AIM OF THE TASK:
Exactly as they appear, reproduce the lines from the one holding "to the project." through the last line of the material below.

DATA LISTING:

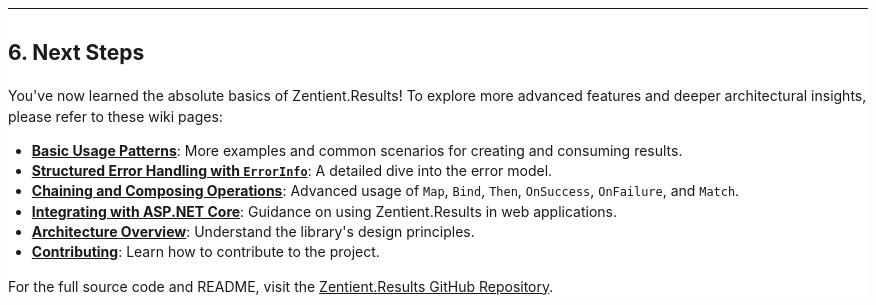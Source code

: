 -----

## 6. Next Steps

You've now learned the absolute basics of Zentient.Results! To explore more advanced features and deeper architectural insights, please refer to these wiki pages:

  * **[Basic Usage Patterns](Basic-Usage-Patterns)**: More examples and common scenarios for creating and consuming results.
  * **[Structured Error Handling with `ErrorInfo`](Structured-Error-Handling-with-ErrorInfo-and-ErrorCategory)**: A detailed dive into the error model.
  * **[Chaining and Composing Operations](Chaining-and-Composing-Operations)**: Advanced usage of `Map`, `Bind`, `Then`, `OnSuccess`, `OnFailure`, and `Match`.
  * **[Integrating with ASP.NET Core](Integrating-with-ASP.NET-Core)**: Guidance on using Zentient.Results in web applications.
  * **[Architecture Overview](https://github.com/ulfbou/Zentient.Results/blob/main/ARCHITECTURE.md)**: Understand the library's design principles.
  * **[Contributing](https://github.com/ulfbou/Zentient.Results/blob/main/CONTRIBUTING.md)**: Learn how to contribute to the project.

For the full source code and README, visit the [Zentient.Results GitHub Repository](https://github.com/ulfbou/Zentient.Results).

TASK ANSWER:
  * **[Contributing](https://github.com/ulfbou/Zentient.Results/blob/main/CONTRIBUTING.md)**: Learn how to contribute to the project.

For the full source code and README, visit the [Zentient.Results GitHub Repository](https://github.com/ulfbou/Zentient.Results).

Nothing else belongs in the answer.